> **TASK INSTRUCTIONS**: Every line below should be repeated exactly.

> **INPUT FOR THIS TASK**:
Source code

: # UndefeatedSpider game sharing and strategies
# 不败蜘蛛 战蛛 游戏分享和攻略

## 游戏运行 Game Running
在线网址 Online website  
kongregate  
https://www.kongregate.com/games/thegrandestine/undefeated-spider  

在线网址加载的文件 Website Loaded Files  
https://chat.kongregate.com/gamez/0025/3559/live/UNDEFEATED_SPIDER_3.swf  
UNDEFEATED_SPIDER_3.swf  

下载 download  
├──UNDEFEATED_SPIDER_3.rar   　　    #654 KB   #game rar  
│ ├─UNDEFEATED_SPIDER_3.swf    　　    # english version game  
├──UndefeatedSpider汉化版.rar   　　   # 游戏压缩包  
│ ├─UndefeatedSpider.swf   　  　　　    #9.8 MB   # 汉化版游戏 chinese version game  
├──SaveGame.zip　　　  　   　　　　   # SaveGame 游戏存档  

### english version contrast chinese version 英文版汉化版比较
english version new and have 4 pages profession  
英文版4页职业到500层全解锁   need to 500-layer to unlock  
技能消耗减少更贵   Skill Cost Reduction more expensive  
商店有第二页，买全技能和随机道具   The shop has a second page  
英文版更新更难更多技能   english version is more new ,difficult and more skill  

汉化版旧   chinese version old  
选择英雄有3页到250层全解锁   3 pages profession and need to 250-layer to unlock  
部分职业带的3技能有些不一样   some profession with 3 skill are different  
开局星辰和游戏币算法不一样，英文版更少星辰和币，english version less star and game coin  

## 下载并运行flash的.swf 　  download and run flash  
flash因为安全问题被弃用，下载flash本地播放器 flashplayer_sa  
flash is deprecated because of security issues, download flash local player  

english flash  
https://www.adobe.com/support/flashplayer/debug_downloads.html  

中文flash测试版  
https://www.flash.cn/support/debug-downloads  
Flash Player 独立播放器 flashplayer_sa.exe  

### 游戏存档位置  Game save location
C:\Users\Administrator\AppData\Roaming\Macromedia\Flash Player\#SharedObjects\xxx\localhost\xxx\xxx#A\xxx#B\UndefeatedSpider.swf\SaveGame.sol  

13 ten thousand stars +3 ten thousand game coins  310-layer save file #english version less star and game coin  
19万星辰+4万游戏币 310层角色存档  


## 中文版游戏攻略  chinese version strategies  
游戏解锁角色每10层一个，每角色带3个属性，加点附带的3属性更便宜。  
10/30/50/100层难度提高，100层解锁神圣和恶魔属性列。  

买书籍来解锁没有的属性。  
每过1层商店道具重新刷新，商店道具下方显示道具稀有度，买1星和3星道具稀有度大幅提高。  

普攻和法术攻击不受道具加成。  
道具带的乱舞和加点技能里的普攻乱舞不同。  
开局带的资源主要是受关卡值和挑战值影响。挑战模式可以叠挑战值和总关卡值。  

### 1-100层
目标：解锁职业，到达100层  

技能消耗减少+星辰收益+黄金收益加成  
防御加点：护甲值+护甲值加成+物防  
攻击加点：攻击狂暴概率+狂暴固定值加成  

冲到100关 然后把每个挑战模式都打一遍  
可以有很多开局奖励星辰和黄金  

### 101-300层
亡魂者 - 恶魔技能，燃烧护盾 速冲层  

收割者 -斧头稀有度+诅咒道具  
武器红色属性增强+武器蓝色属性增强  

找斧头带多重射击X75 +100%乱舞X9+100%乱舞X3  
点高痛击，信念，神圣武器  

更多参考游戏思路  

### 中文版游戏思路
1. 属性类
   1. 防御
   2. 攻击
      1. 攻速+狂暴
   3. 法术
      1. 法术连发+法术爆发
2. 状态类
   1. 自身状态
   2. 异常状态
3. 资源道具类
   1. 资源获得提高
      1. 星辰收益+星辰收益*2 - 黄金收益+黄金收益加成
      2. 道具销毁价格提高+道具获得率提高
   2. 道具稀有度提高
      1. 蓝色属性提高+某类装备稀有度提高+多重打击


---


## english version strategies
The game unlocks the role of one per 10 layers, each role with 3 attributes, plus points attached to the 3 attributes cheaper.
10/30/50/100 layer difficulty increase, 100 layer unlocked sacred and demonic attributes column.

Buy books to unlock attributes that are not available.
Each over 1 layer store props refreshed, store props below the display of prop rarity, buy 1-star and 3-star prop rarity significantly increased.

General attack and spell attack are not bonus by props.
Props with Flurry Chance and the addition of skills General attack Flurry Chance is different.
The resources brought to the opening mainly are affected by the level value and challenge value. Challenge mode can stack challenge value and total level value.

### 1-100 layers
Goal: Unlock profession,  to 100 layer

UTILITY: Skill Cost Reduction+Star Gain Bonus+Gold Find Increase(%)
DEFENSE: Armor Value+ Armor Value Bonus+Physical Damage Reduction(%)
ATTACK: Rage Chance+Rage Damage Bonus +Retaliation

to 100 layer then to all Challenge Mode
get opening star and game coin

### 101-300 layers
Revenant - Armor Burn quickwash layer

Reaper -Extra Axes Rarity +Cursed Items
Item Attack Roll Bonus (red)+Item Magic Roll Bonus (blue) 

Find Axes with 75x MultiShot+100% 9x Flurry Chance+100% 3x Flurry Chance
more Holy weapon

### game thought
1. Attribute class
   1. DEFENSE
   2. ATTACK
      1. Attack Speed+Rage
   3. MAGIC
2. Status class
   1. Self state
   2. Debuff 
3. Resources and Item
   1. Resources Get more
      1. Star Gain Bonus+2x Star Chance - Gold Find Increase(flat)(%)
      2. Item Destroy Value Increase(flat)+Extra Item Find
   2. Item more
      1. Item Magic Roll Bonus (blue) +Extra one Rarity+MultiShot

> **RESPONSE AREA**:
Source code

: # UndefeatedSpider game sharing and strategies
# 不败蜘蛛 战蛛 游戏分享和攻略

## 游戏运行 Game Running
在线网址 Online website  
kongregate  
https://www.kongregate.com/games/thegrandestine/undefeated-spider  

在线网址加载的文件 Website Loaded Files  
https://chat.kongregate.com/gamez/0025/3559/live/UNDEFEATED_SPIDER_3.swf  
UNDEFEATED_SPIDER_3.swf  

下载 download  
├──UNDEFEATED_SPIDER_3.rar   　　    #654 KB   #game rar  
│ ├─UNDEFEATED_SPIDER_3.swf    　　    # english version game  
├──UndefeatedSpider汉化版.rar   　　   # 游戏压缩包  
│ ├─UndefeatedSpider.swf   　  　　　    #9.8 MB   # 汉化版游戏 chinese version game  
├──SaveGame.zip　　　  　   　　　　   # SaveGame 游戏存档  

### english version contrast chinese version 英文版汉化版比较
english version new and have 4 pages profession  
英文版4页职业到500层全解锁   need to 500-layer to unlock  
技能消耗减少更贵   Skill Cost Reduction more expensive  
商店有第二页，买全技能和随机道具   The shop has a second page  
英文版更新更难更多技能   english version is more new ,difficult and more skill  

汉化版旧   chinese version old  
选择英雄有3页到250层全解锁   3 pages profession and need to 250-layer to unlock  
部分职业带的3技能有些不一样   some profession with 3 skill are different  
开局星辰和游戏币算法不一样，英文版更少星辰和币，english version less star and game coin  

## 下载并运行flash的.swf 　  download and run flash  
flash因为安全问题被弃用，下载flash本地播放器 flashplayer_sa  
flash is deprecated because of security issues, download flash local player  

english flash  
https://www.adobe.com/support/flashplayer/debug_downloads.html  

中文flash测试版  
https://www.flash.cn/support/debug-downloads  
Flash Player 独立播放器 flashplayer_sa.exe  

### 游戏存档位置  Game save location
C:\Users\Administrator\AppData\Roaming\Macromedia\Flash Player\#SharedObjects\xxx\localhost\xxx\xxx#A\xxx#B\UndefeatedSpider.swf\SaveGame.sol  

13 ten thousand stars +3 ten thousand game coins  310-layer save file #english version less star and game coin  
19万星辰+4万游戏币 310层角色存档  


## 中文版游戏攻略  chinese version strategies  
游戏解锁角色每10层一个，每角色带3个属性，加点附带的3属性更便宜。  
10/30/50/100层难度提高，100层解锁神圣和恶魔属性列。  

买书籍来解锁没有的属性。  
每过1层商店道具重新刷新，商店道具下方显示道具稀有度，买1星和3星道具稀有度大幅提高。  

普攻和法术攻击不受道具加成。  
道具带的乱舞和加点技能里的普攻乱舞不同。  
开局带的资源主要是受关卡值和挑战值影响。挑战模式可以叠挑战值和总关卡值。  

### 1-100层
目标：解锁职业，到达100层  

技能消耗减少+星辰收益+黄金收益加成  
防御加点：护甲值+护甲值加成+物防  
攻击加点：攻击狂暴概率+狂暴固定值加成  

冲到100关 然后把每个挑战模式都打一遍  
可以有很多开局奖励星辰和黄金  

### 101-300层
亡魂者 - 恶魔技能，燃烧护盾 速冲层  

收割者 -斧头稀有度+诅咒道具  
武器红色属性增强+武器蓝色属性增强  

找斧头带多重射击X75 +100%乱舞X9+100%乱舞X3  
点高痛击，信念，神圣武器  

更多参考游戏思路  

### 中文版游戏思路
1. 属性类
   1. 防御
   2. 攻击
      1. 攻速+狂暴
   3. 法术
      1. 法术连发+法术爆发
2. 状态类
   1. 自身状态
   2. 异常状态
3. 资源道具类
   1. 资源获得提高
      1. 星辰收益+星辰收益*2 - 黄金收益+黄金收益加成
      2. 道具销毁价格提高+道具获得率提高
   2. 道具稀有度提高
      1. 蓝色属性提高+某类装备稀有度提高+多重打击


---


## english version strategies
The game unlocks the role of one per 10 layers, each role with 3 attributes, plus points attached to the 3 attributes cheaper.
10/30/50/100 layer difficulty increase, 100 layer unlocked sacred and demonic attributes column.

Buy books to unlock attributes that are not available.
Each over 1 layer store props refreshed, store props below the display of prop rarity, buy 1-star and 3-star prop rarity significantly increased.

General attack and spell attack are not bonus by props.
Props with Flurry Chance and the addition of skills General attack Flurry Chance is different.
The resources brought to the opening mainly are affected by the level value and challenge value. Challenge mode can stack challenge value and total level value.

### 1-100 layers
Goal: Unlock profession,  to 100 layer

UTILITY: Skill Cost Reduction+Star Gain Bonus+Gold Find Increase(%)
DEFENSE: Armor Value+ Armor Value Bonus+Physical Damage Reduction(%)
ATTACK: Rage Chance+Rage Damage Bonus +Retaliation

to 100 layer then to all Challenge Mode
get opening star and game coin

### 101-300 layers
Revenant - Armor Burn quickwash layer

Reaper -Extra Axes Rarity +Cursed Items
Item Attack Roll Bonus (red)+Item Magic Roll Bonus (blue) 

Find Axes with 75x MultiShot+100% 9x Flurry Chance+100% 3x Flurry Chance
more Holy weapon

### game thought
1. Attribute class
   1. DEFENSE
   2. ATTACK
      1. Attack Speed+Rage
   3. MAGIC
2. Status class
   1. Self state
   2. Debuff 
3. Resources and Item
   1. Resources Get more
      1. Star Gain Bonus+2x Star Chance - Gold Find Increase(flat)(%)
      2. Item Destroy Value Increase(flat)+Extra Item Find
   2. Item more
      1. Item Magic Roll Bonus (blue) +Extra one Rarity+MultiShot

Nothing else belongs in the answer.